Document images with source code
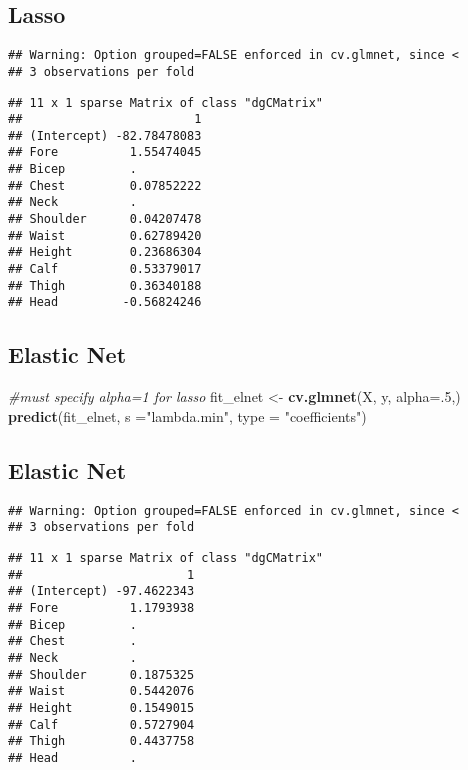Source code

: \documentclass[]{article}
\newenvironment{Shaded}{\begin{snugshade}}{\end{snugshade}}
\newcommand{\KeywordTok}[1]{\textcolor[rgb]{0.13,0.29,0.53}{\textbf{#1}}}
\newcommand{\DataTypeTok}[1]{\textcolor[rgb]{0.13,0.29,0.53}{#1}}
\newcommand{\DecValTok}[1]{\textcolor[rgb]{0.00,0.00,0.81}{#1}}
\newcommand{\StringTok}[1]{\textcolor[rgb]{0.31,0.60,0.02}{#1}}
\newcommand{\CommentTok}[1]{\textcolor[rgb]{0.56,0.35,0.01}{\textit{#1}}}
\newcommand{\NormalTok}[1]{#1}
\begin{document}
\subsection{Lasso}\label{lasso-1}

\begin{verbatim}
## Warning: Option grouped=FALSE enforced in cv.glmnet, since <
## 3 observations per fold
\end{verbatim}

\begin{verbatim}
## 11 x 1 sparse Matrix of class "dgCMatrix"
##                        1
## (Intercept) -82.78478083
## Fore          1.55474045
## Bicep         .         
## Chest         0.07852222
## Neck          .         
## Shoulder      0.04207478
## Waist         0.62789420
## Height        0.23686304
## Calf          0.53379017
## Thigh         0.36340188
## Head         -0.56824246
\end{verbatim}

\subsection{Elastic Net}\label{elastic-net}

\begin{Shaded}
\begin{Highlighting}[]
\CommentTok{#must specify alpha=1 for lasso}
\NormalTok{fit_elnet <-}\StringTok{ }\KeywordTok{cv.glmnet}\NormalTok{(X, y, }\DataTypeTok{alpha=}\NormalTok{.}\DecValTok{5}\NormalTok{,)}
\KeywordTok{predict}\NormalTok{(fit_elnet, }\DataTypeTok{s =}\StringTok{"lambda.min"}\NormalTok{, }\DataTypeTok{type =} \StringTok{"coefficients"}\NormalTok{)}
\end{Highlighting}
\end{Shaded}

\subsection{Elastic Net}\label{elastic-net-1}

\begin{verbatim}
## Warning: Option grouped=FALSE enforced in cv.glmnet, since <
## 3 observations per fold
\end{verbatim}

\begin{verbatim}
## 11 x 1 sparse Matrix of class "dgCMatrix"
##                       1
## (Intercept) -97.4622343
## Fore          1.1793938
## Bicep         .        
## Chest         .        
## Neck          .        
## Shoulder      0.1875325
## Waist         0.5442076
## Height        0.1549015
## Calf          0.5727904
## Thigh         0.4437758
## Head          .
\end{verbatim}
\end{document}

*Task description:* Please give all of the data again, exact and free of pictures.

*Answer box:*
Source code

: \documentclass[]{article}
\newenvironment{Shaded}{\begin{snugshade}}{\end{snugshade}}
\newcommand{\KeywordTok}[1]{\textcolor[rgb]{0.13,0.29,0.53}{\textbf{#1}}}
\newcommand{\DataTypeTok}[1]{\textcolor[rgb]{0.13,0.29,0.53}{#1}}
\newcommand{\DecValTok}[1]{\textcolor[rgb]{0.00,0.00,0.81}{#1}}
\newcommand{\StringTok}[1]{\textcolor[rgb]{0.31,0.60,0.02}{#1}}
\newcommand{\CommentTok}[1]{\textcolor[rgb]{0.56,0.35,0.01}{\textit{#1}}}
\newcommand{\NormalTok}[1]{#1}
\begin{document}
\subsection{Lasso}\label{lasso-1}

\begin{verbatim}
## Warning: Option grouped=FALSE enforced in cv.glmnet, since <
## 3 observations per fold
\end{verbatim}

\begin{verbatim}
## 11 x 1 sparse Matrix of class "dgCMatrix"
##                        1
## (Intercept) -82.78478083
## Fore          1.55474045
## Bicep         .         
## Chest         0.07852222
## Neck          .         
## Shoulder      0.04207478
## Waist         0.62789420
## Height        0.23686304
## Calf          0.53379017
## Thigh         0.36340188
## Head         -0.56824246
\end{verbatim}

\subsection{Elastic Net}\label{elastic-net}

\begin{Shaded}
\begin{Highlighting}[]
\CommentTok{#must specify alpha=1 for lasso}
\NormalTok{fit_elnet <-}\StringTok{ }\KeywordTok{cv.glmnet}\NormalTok{(X, y, }\DataTypeTok{alpha=}\NormalTok{.}\DecValTok{5}\NormalTok{,)}
\KeywordTok{predict}\NormalTok{(fit_elnet, }\DataTypeTok{s =}\StringTok{"lambda.min"}\NormalTok{, }\DataTypeTok{type =} \StringTok{"coefficients"}\NormalTok{)}
\end{Highlighting}
\end{Shaded}

\subsection{Elastic Net}\label{elastic-net-1}

\begin{verbatim}
## Warning: Option grouped=FALSE enforced in cv.glmnet, since <
## 3 observations per fold
\end{verbatim}

\begin{verbatim}
## 11 x 1 sparse Matrix of class "dgCMatrix"
##                       1
## (Intercept) -97.4622343
## Fore          1.1793938
## Bicep         .        
## Chest         .        
## Neck          .        
## Shoulder      0.1875325
## Waist         0.5442076
## Height        0.1549015
## Calf          0.5727904
## Thigh         0.4437758
## Head          .
\end{verbatim}
\end{document}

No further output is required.